Task brief: Each line of the data below that includes the string "type" must be copied.

Saved data entries:
•••••
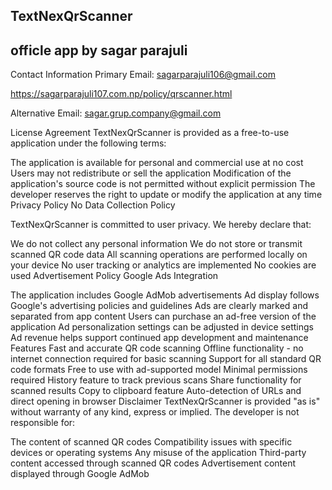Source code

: ## TextNexQrScanner
## officle app by sagar parajuli
Contact Information
Primary Email: sagarparajuli106@gmail.com

https://sagarparajuli107.com.np/policy/qrscanner.html


Alternative Email: sagar.grup.company@gmail.com

License Agreement
TextNexQrScanner is provided as a free-to-use application under the following terms:

The application is available for personal and commercial use at no cost
Users may not redistribute or sell the application
Modification of the application's source code is not permitted without explicit permission
The developer reserves the right to update or modify the application at any time
Privacy Policy
No Data Collection Policy

TextNexQrScanner is committed to user privacy. We hereby declare that:

We do not collect any personal information
We do not store or transmit scanned QR code data
All scanning operations are performed locally on your device
No user tracking or analytics are implemented
No cookies are used
Advertisement Policy
Google Ads Integration

The application includes Google AdMob advertisements
Ad display follows Google's advertising policies and guidelines
Ads are clearly marked and separated from app content
Users can purchase an ad-free version of the application
Ad personalization settings can be adjusted in device settings
Ad revenue helps support continued app development and maintenance
Features
Fast and accurate QR code scanning
Offline functionality - no internet connection required for basic scanning
Support for all standard QR code formats
Free to use with ad-supported model
Minimal permissions required
History feature to track previous scans
Share functionality for scanned results
Copy to clipboard feature
Auto-detection of URLs and direct opening in browser
Disclaimer
TextNexQrScanner is provided "as is" without warranty of any kind, express or implied. The developer is not responsible for:

The content of scanned QR codes
Compatibility issues with specific devices or operating systems
Any misuse of the application
Third-party content accessed through scanned QR codes
Advertisement content displayed through Google AdMob

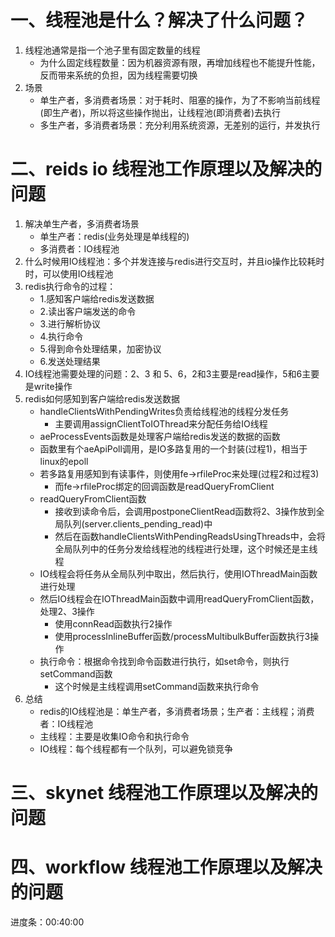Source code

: # 一、线程池是什么？解决了什么问题？
1. 线程池通常是指一个池子里有固定数量的线程
    + 为什么固定线程数量：因为机器资源有限，再增加线程也不能提升性能，反而带来系统的负担，因为线程需要切换
2. 场景
    + 单生产者，多消费者场景：对于耗时、阻塞的操作，为了不影响当前线程(即生产者)，所以将这些操作抛出，让线程池(即消费者)去执行
    + 多生产者，多消费者场景：充分利用系统资源，无差别的运行，并发执行


# 二、reids io 线程池工作原理以及解决的问题
1. 解决单生产者，多消费者场景
    + 单生产者：redis(业务处理是单线程的)
    + 多消费者：IO线程池
1. 什么时候用IO线程池：多个并发连接与redis进行交互时，并且io操作比较耗时时，可以使用IO线程池
2. redis执行命令的过程：
    + 1.感知客户端给redis发送数据
    + 2.读出客户端发送的命令
    + 3.进行解析协议
    + 4.执行命令
    + 5.得到命令处理结果，加密协议
    + 6.发送处理结果
3. IO线程池需要处理的问题：2、3 和  5、6，2和3主要是read操作，5和6主要是write操作
4. redis如何感知到客户端给redis发送数据
    + handleClientsWithPendingWrites负责给线程池的线程分发任务
        + 主要调用assignClientToIOThread来分配任务给IO线程
    + aeProcessEvents函数是处理客户端给redis发送的数据的函数
    + 函数里有个aeApiPoll调用，是IO多路复用的一个封装(过程1)，相当于linux的epoll
    + 若多路复用感知到有读事件，则使用fe->rfileProc来处理(过程2和过程3)
        + 而fe->rfileProc绑定的回调函数是readQueryFromClient
    + readQueryFromClient函数
      + 接收到读命令后，会调用postponeClientRead函数将2、3操作放到全局队列(server.clients_pending_read)中
      + 然后在函数handleClientsWithPendingReadsUsingThreads中，会将全局队列中的任务分发给线程池的线程进行处理，这个时候还是主线程
    + IO线程会将任务从全局队列中取出，然后执行，使用IOThreadMain函数进行处理
    + 然后IO线程会在IOThreadMain函数中调用readQueryFromClient函数，处理2、3操作
      + 使用connRead函数执行2操作
      + 使用processInlineBuffer函数/processMultibulkBuffer函数执行3操作
    + 执行命令：根据命令找到命令函数进行执行，如set命令，则执行setCommand函数
      + 这个时候是主线程调用setCommand函数来执行命令
5. 总结
    + redis的IO线程池是：单生产者，多消费者场景；生产者：主线程；消费者：IO线程池
    + 主线程：主要是收集IO命令和执行命令
    + IO线程：每个线程都有一个队列，可以避免锁竞争


# 三、skynet 线程池工作原理以及解决的问题


# 四、workflow 线程池工作原理以及解决的问题



进度条：00:40:00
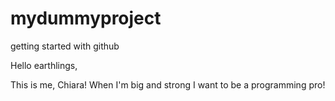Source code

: # mydummyproject
getting started with github

Hello earthlings,

This is me, Chiara! When I'm big and strong I want to be a programming pro! 
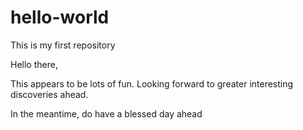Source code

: # hello-world
This is my first repository


Hello there,

This appears to be lots of fun. Looking forward to greater interesting discoveries ahead.

In the meantime, do have a blessed day ahead
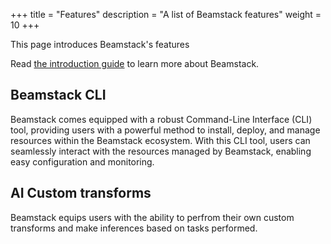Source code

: +++
title = "Features"
description = "A list of Beamstack features"
weight = 10
+++

This page introduces Beamstack's features

Read [the introduction guide](/docs/getting-started/introduction) to learn more about Beamstack.

## Beamstack CLI

Beamstack comes equipped with a robust Command-Line Interface (CLI) tool, providing users with a powerful method to install, deploy, and manage resources within the Beamstack ecosystem. With this CLI tool, users can seamlessly interact with the resources managed by Beamstack, enabling easy configuration and monitoring.

## AI Custom transforms

Beamstack equips users with the ability to perfrom their own custom transforms and make inferences based on tasks performed. 

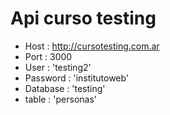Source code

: # Api curso testing
- Host : http://cursotesting.com.ar
- Port : 3000
- User : 'testing2'
- Password : 'institutoweb'
- Database : 'testing'
- table : 'personas'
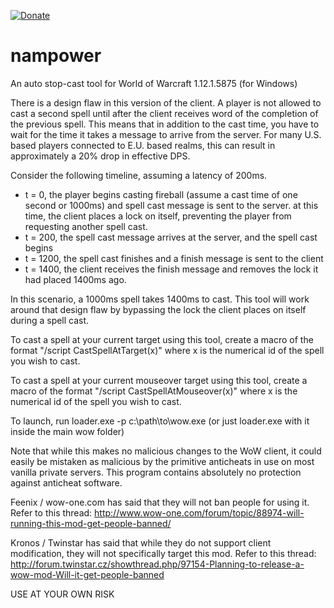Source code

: [![Donate](https://img.shields.io/badge/Donate-PayPal-green.svg)](https://www.paypal.com/cgi-bin/webscr?cmd=_donations&business=FEXCYUUW2GCLG&lc=US&item_name=namreeb%2eorg&currency_code=USD&bn=PP%2dDonationsBF%3abtn_donateCC_LG%2egif%3aNonHosted)

nampower
========

An auto stop-cast tool for World of Warcraft 1.12.1.5875 (for Windows)

There is a design flaw in this version of the client.  A player is not allowed to cast a
second spell until after the client receives word of the completion of the previous spell.
This means that in addition to the cast time, you have to wait for the time it takes a
message to arrive from the server.  For many U.S. based players connected to E.U. based
realms, this can result in approximately a 20% drop in effective DPS.

Consider the following timeline, assuming a latency of 200ms.

* t = 0, the player begins casting fireball (assume a cast time of one second or 1000ms)
       and spell cast message is sent to the server.  at this time, the client places
       a lock on itself, preventing the player from requesting another spell cast.
* t = 200, the spell cast message arrives at the server, and the spell cast begins
* t = 1200, the spell cast finishes and a finish message is sent to the client
* t = 1400, the client receives the finish message and removes the lock it had placed
          1400ms ago.
		  
In this scenario, a 1000ms spell takes 1400ms to cast.  This tool will work around that
design flaw by bypassing the lock the client places on itself during a spell cast.

To cast a spell at your current target using this tool, create a macro of the format
"/script CastSpellAtTarget(x)" where x is the numerical id of the spell you wish to cast.

To cast a spell at your current mouseover target using this tool, create a macro of the
format "/script CastSpellAtMouseover(x)" where x is the numerical id of the spell you
wish to cast.

To launch, run loader.exe -p c:\path\to\wow.exe (or just loader.exe with it inside the
main wow folder)

Note that while this makes no malicious changes to the WoW client, it could easily be
mistaken as malicious by the primitive anticheats in use on most vanilla private
servers.  This program contains absolutely no protection against anticheat software.

Feenix / wow-one.com has said that they will not ban people for using it.  Refer to
this thread: http://www.wow-one.com/forum/topic/88974-will-running-this-mod-get-people-banned/

Kronos / Twinstar has said that while they do not support client modification, they
will not specifically target this mod.  Refer to this thread:
http://forum.twinstar.cz/showthread.php/97154-Planning-to-release-a-wow-mod-Will-it-get-people-banned

USE AT YOUR OWN RISK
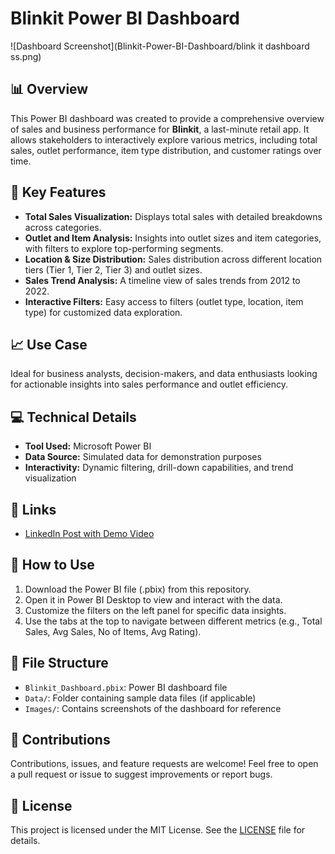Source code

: # Blinkit Power BI Dashboard

![Dashboard Screenshot](Blinkit-Power-BI-Dashboard/blink it dashboard ss.png) <!-- Add a screenshot of the dashboard here -->

## 📊 Overview
This Power BI dashboard was created to provide a comprehensive overview of sales and business performance for **Blinkit**, a last-minute retail app. It allows stakeholders to interactively explore various metrics, including total sales, outlet performance, item type distribution, and customer ratings over time. 

## 🚀 Key Features
- **Total Sales Visualization:** Displays total sales with detailed breakdowns across categories.
- **Outlet and Item Analysis:** Insights into outlet sizes and item categories, with filters to explore top-performing segments.
- **Location & Size Distribution:** Sales distribution across different location tiers (Tier 1, Tier 2, Tier 3) and outlet sizes.
- **Sales Trend Analysis:** A timeline view of sales trends from 2012 to 2022.
- **Interactive Filters:** Easy access to filters (outlet type, location, item type) for customized data exploration.

## 📈 Use Case
Ideal for business analysts, decision-makers, and data enthusiasts looking for actionable insights into sales performance and outlet efficiency.

## 💻 Technical Details
- **Tool Used:** Microsoft Power BI
- **Data Source:** Simulated data for demonstration purposes
- **Interactivity:** Dynamic filtering, drill-down capabilities, and trend visualization

## 🔗 Links
- [LinkedIn Post with Demo Video](https://www.linkedin.com/posts/saurabh-jadhav-791626213_powerbi-datavisualization-businessintelligence-activity-7257134403846361089-19I1?utm_source=share&utm_medium=member_desktop) <!-- Link to your LinkedIn post if available -->

## 📝 How to Use
1. Download the Power BI file (.pbix) from this repository.
2. Open it in Power BI Desktop to view and interact with the data.
3. Customize the filters on the left panel for specific data insights.
4. Use the tabs at the top to navigate between different metrics (e.g., Total Sales, Avg Sales, No of Items, Avg Rating).

## 📂 File Structure
- `Blinkit_Dashboard.pbix`: Power BI dashboard file
- `Data/`: Folder containing sample data files (if applicable)
- `Images/`: Contains screenshots of the dashboard for reference

## 🤝 Contributions
Contributions, issues, and feature requests are welcome! Feel free to open a pull request or issue to suggest improvements or report bugs.

## 📄 License
This project is licensed under the MIT License. See the [LICENSE](LICENSE) file for details.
•••••
Result of this task:
This Power BI dashboard was created to provide a comprehensive overview of sales and business performance for **Blinkit**, a last-minute retail app. It allows stakeholders to interactively explore various metrics, including total sales, outlet performance, item type distribution, and customer ratings over time. 
- **Interactive Filters:** Easy access to filters (outlet type, location, item type) for customized data exploration.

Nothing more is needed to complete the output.